A couple of weeks ago I was banging on, as I do, on Instagram about my general eatings and in particular on a favourite Gizzi Erskine recipe when a cyber buddy asked me if I rated her book Skinny Weeks & Weekend Feasts as she was trying to level out her eating but didn’t get on with conventional plans. I sat up straight, smiled smugly to myself and went about sliding in a seamless link to my blog where she could read all about my gushingly embarrassing girl crush and all the reasons I love this book.

Oh, bugger.

I absolutely cannot believe that I have failed to write about SWWF until now.

I came into possession of this book 2 Christmases ago by way of the older male sibling and kez-in-law. I have to admit I had not heard much about her at the time other than masses of grumbling when we went to Meatopia that she was there and cooking but we weren’t important enough to go and see her. With retrospect this is a double blow as back then I might have been able to maintain an iota of cool about it where I can only apologise now for the horrific fangirl outpourings that will ensue if I bump in to her in the future.
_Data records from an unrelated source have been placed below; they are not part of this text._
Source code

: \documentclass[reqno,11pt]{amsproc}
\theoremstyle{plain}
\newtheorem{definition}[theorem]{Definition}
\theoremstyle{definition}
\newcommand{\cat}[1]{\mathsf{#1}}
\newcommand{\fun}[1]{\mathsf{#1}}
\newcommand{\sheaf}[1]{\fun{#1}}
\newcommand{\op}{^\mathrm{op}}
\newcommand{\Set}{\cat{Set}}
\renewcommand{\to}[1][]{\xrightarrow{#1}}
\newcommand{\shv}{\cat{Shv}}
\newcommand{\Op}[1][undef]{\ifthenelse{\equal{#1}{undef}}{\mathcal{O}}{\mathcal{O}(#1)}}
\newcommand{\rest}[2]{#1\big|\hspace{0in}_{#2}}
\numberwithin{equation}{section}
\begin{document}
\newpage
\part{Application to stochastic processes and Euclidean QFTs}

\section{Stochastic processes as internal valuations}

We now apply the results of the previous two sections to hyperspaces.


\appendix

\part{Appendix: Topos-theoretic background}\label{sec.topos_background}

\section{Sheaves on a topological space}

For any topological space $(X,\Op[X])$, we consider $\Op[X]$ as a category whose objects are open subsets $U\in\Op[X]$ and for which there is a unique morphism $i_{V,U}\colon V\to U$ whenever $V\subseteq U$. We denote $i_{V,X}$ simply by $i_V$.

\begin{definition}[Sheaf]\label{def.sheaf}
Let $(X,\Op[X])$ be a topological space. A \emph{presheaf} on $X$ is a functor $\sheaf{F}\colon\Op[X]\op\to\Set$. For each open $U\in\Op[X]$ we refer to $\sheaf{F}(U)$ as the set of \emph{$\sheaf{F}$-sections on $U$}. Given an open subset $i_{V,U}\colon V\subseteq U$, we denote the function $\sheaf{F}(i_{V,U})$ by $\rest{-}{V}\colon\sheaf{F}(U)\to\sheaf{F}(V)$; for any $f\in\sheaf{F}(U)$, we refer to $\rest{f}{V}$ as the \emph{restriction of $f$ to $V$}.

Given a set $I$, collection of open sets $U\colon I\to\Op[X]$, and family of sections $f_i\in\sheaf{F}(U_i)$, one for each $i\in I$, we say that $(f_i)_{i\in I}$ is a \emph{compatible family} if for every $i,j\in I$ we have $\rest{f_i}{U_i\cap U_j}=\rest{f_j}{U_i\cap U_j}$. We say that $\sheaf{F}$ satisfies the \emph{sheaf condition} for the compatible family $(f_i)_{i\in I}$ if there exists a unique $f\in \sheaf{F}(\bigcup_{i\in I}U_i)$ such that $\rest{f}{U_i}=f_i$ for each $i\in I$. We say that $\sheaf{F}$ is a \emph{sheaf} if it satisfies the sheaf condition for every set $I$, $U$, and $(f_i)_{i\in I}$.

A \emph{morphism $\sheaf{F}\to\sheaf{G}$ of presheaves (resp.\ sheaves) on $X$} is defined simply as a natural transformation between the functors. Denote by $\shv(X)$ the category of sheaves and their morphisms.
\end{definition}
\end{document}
She really did have me at Hello. Or more accurately, she had me at the intro passage of her book where she says:

“I need to eat good food regularly or I’m not the same person. And, like so many of us, every so often, I get carried away and eat too much. I find it hard to control what goes in my mouth because frankly, I want it all.”

Ever see Velvet Goldmine? Remember the fantasy sequence of Christian Bale jumping up and down and pointing at the liberated snotty glam rockers on the TV going ‘That’s me!’? Well that was me on reading the opener blurb for SWWF- it is one of the most relatable and sense talking cook book openers I’ve ever read. SWWF is about eating healthily without gimmicks or deprivation and incorporating the 80/20 rule of being strict 80% of the time so that going slightly off the rails the other 20% of the time doesn’t lead to weight gain and health problems.

To be clear, SWWF is not a diet book, but a self proclaimed book of two halves with the intention of giving the reader a bank of tasty, nutritious recipes to call on without breaking the calorie bank because in this day and age girls don’t just want to have fun, we want to eat loads and not get fat. Boys too.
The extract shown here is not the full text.